**EXERCISE DIRECTIONS:**
Below are the records. Retype exactly the lines between the lines holding "1. Clone o repositório" and "3. Navegue até", inclusive.

[Plain-text document sources]
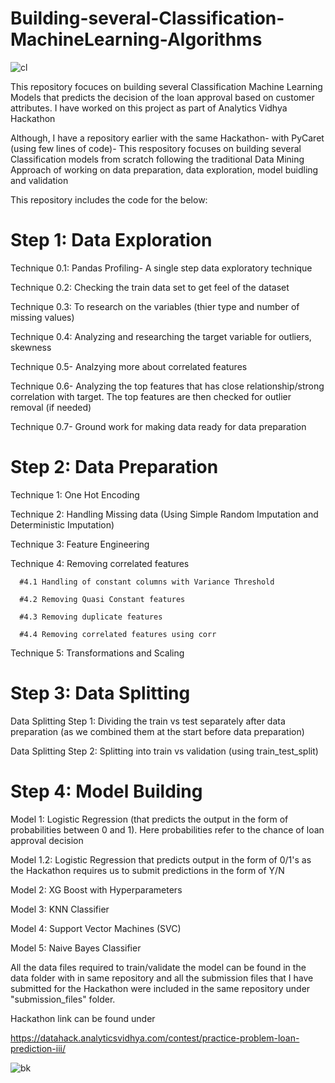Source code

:# Building-several-Classification-MachineLearning-Algorithms

![cl](https://user-images.githubusercontent.com/65406908/89031078-c57cb800-d2ff-11ea-8a24-059ebcd742d4.jpg)

This repository focuces on building several Classification Machine Learning Models that predicts the decision of the loan approval based on customer attributes. I have worked on this project as part of Analytics Vidhya Hackathon

Although, I have a repository earlier with the same Hackathon- with PyCaret (using few lines of code)- This respository focuses on building several Classification models from scratch following the traditional Data Mining Approach of working on data preparation, data exploration, model buidling and validation

This repository includes the code for the below:


# Step 1: Data Exploration

Technique 0.1: Pandas Profiling- A single step data exploratory technique

Technique 0.2: Checking the train data set to get feel of the dataset

Technique 0.3: To research on the variables (thier type and number of missing values)

Technique 0.4: Analyzing and researching the target variable for outliers, skewness

Technique 0.5- Analzying more about correlated features

Technique 0.6- Analyzing the top features that has close relationship/strong correlation with target. The top features are then checked for outlier removal (if needed)

Technique 0.7- Ground work for making data ready for data preparation

# Step 2: Data Preparation

Technique 1: One Hot Encoding

Technique 2: Handling Missing data (Using Simple Random Imputation and Deterministic Imputation)

Technique 3: Feature Engineering

Technique 4: Removing correlated features
      
      #4.1 Handling of constant columns with Variance Threshold
      
      #4.2 Removing Quasi Constant features
      
      #4.3 Removing duplicate features
      
      #4.4 Removing correlated features using corr
  
Technique 5: Transformations and Scaling


# Step 3: Data Splitting

Data Splitting  Step 1: Dividing the train vs test separately after data preparation (as we combined them at the start before data preparation)

Data Splitting  Step 2: Splitting into train vs validation (using train_test_split)


# Step 4: Model Building

Model 1: Logistic Regression (that predicts the output in the form of probabilities between 0 and 1). Here probabilities refer to the chance of loan approval decision

Model 1.2: Logistic Regression that predicts output in the form of 0/1's as the Hackathon requires us to submit predictions in the form of Y/N

Model 2: XG Boost with Hyperparameters

Model 3: KNN Classifier

Model 4: Support Vector Machines (SVC)

Model 5:  Naive Bayes Classifier



All the data files required to train/validate the model can be found in the data folder with in same repository and all the submission files that I have submitted for the Hackathon were included in the same repository under "submission_files" folder.

Hackathon link can be found under 

https://datahack.analyticsvidhya.com/contest/practice-problem-loan-prediction-iii/

![bk](https://user-images.githubusercontent.com/65406908/89031105-d62d2e00-d2ff-11ea-99a8-2456022547b7.png)

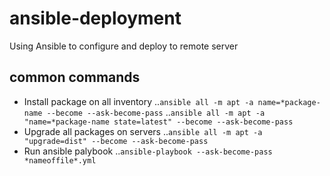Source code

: # ansible-deployment
Using Ansible to configure and deploy to remote server

## common commands
- Install package on all inventory
	..`ansible all -m apt -a name=*package-name --become --ask-become-pass`
	..`ansible all -m apt -a "name=*package-name state=latest" --become --ask-become-pass`
- Upgrade all packages on servers
	..`ansible all -m apt -a "upgrade=dist" --become --ask-become-pass`
- Run ansible palybook
	..`ansible-playbook --ask-become-pass *nameoffile*.yml`
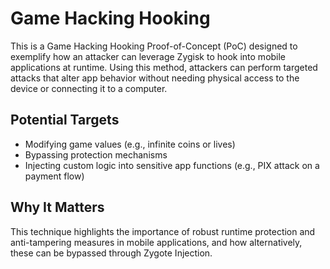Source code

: # Game Hacking Hooking

This is a Game Hacking Hooking Proof-of-Concept (PoC) designed to exemplify how an attacker can leverage Zygisk to hook into mobile applications at runtime. Using this method, attackers can perform targeted attacks that alter app behavior without needing physical access to the device or connecting it to a computer.

## Potential Targets
- Modifying game values (e.g., infinite coins or lives)
- Bypassing protection mechanisms
- Injecting custom logic into sensitive app functions (e.g., PIX attack on a payment flow)

## Why It Matters
This technique highlights the importance of robust runtime protection and anti-tampering measures in mobile applications, and how alternatively, these can be bypassed through Zygote Injection.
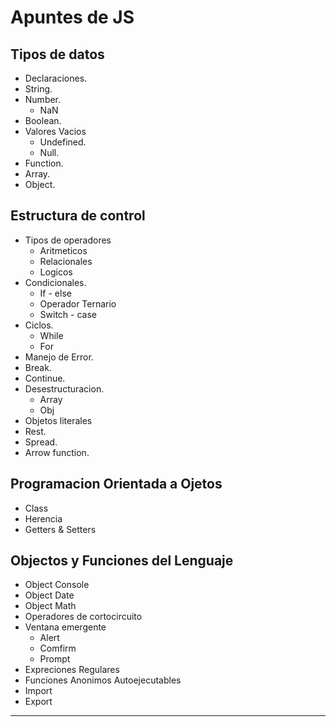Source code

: # Apuntes de JS

## Tipos de datos

- Declaraciones.
- String.
- Number.
  - NaN
- Boolean.
- Valores Vacios
  - Undefined.
  - Null.
- Function.
- Array.
- Object.

## Estructura de control

- Tipos de operadores
  - Aritmeticos
  - Relacionales
  - Logicos
- Condicionales.
  - If - else
  - Operador Ternario
  - Switch - case
- Ciclos.
  - While
  - For
- Manejo de Error.
- Break.
- Continue.
- Desestructuracion.
  - Array
  - Obj
- Objetos literales
- Rest.
- Spread.
- Arrow function.

## Programacion Orientada a Ojetos

- Class
- Herencia
- Getters & Setters

## Objectos y Funciones del Lenguaje

- Object Console
- Object Date
- Object Math
- Operadores de cortocircuito
- Ventana emergente
  - Alert
  - Comfirm
  - Prompt
- Expreciones Regulares
- Funciones Anonimos Autoejecutables
- Import
- Export

---
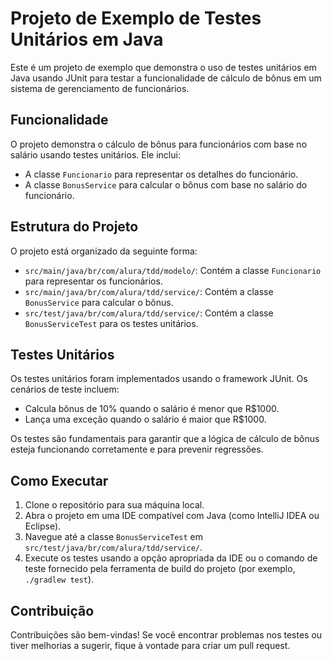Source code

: # Projeto de Exemplo de Testes Unitários em Java

Este é um projeto de exemplo que demonstra o uso de testes unitários em Java usando JUnit para testar a funcionalidade de cálculo de bônus em um sistema de gerenciamento de funcionários.

## Funcionalidade

O projeto demonstra o cálculo de bônus para funcionários com base no salário usando testes unitários. Ele inclui:

- A classe `Funcionario` para representar os detalhes do funcionário.
- A classe `BonusService` para calcular o bônus com base no salário do funcionário.

## Estrutura do Projeto

O projeto está organizado da seguinte forma:

- `src/main/java/br/com/alura/tdd/modelo/`: Contém a classe `Funcionario` para representar os funcionários.
- `src/main/java/br/com/alura/tdd/service/`: Contém a classe `BonusService` para calcular o bônus.
- `src/test/java/br/com/alura/tdd/service/`: Contém a classe `BonusServiceTest` para os testes unitários.

## Testes Unitários

Os testes unitários foram implementados usando o framework JUnit. Os cenários de teste incluem:

- Calcula bônus de 10% quando o salário é menor que R$1000.
- Lança uma exceção quando o salário é maior que R$1000.

Os testes são fundamentais para garantir que a lógica de cálculo de bônus esteja funcionando corretamente e para prevenir regressões.

## Como Executar

1. Clone o repositório para sua máquina local.
2. Abra o projeto em uma IDE compatível com Java (como IntelliJ IDEA ou Eclipse).
3. Navegue até a classe `BonusServiceTest` em `src/test/java/br/com/alura/tdd/service/`.
4. Execute os testes usando a opção apropriada da IDE ou o comando de teste fornecido pela ferramenta de build do projeto (por exemplo, `./gradlew test`).

## Contribuição

Contribuições são bem-vindas! Se você encontrar problemas nos testes ou tiver melhorias a sugerir, fique à vontade para criar um pull request.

**RESPONSE TO THIS TASK:**
1. Clone o repositório para sua máquina local.
2. Abra o projeto em uma IDE compatível com Java (como IntelliJ IDEA ou Eclipse).
3. Navegue até a classe `BonusServiceTest` em `src/test/java/br/com/alura/tdd/service/`.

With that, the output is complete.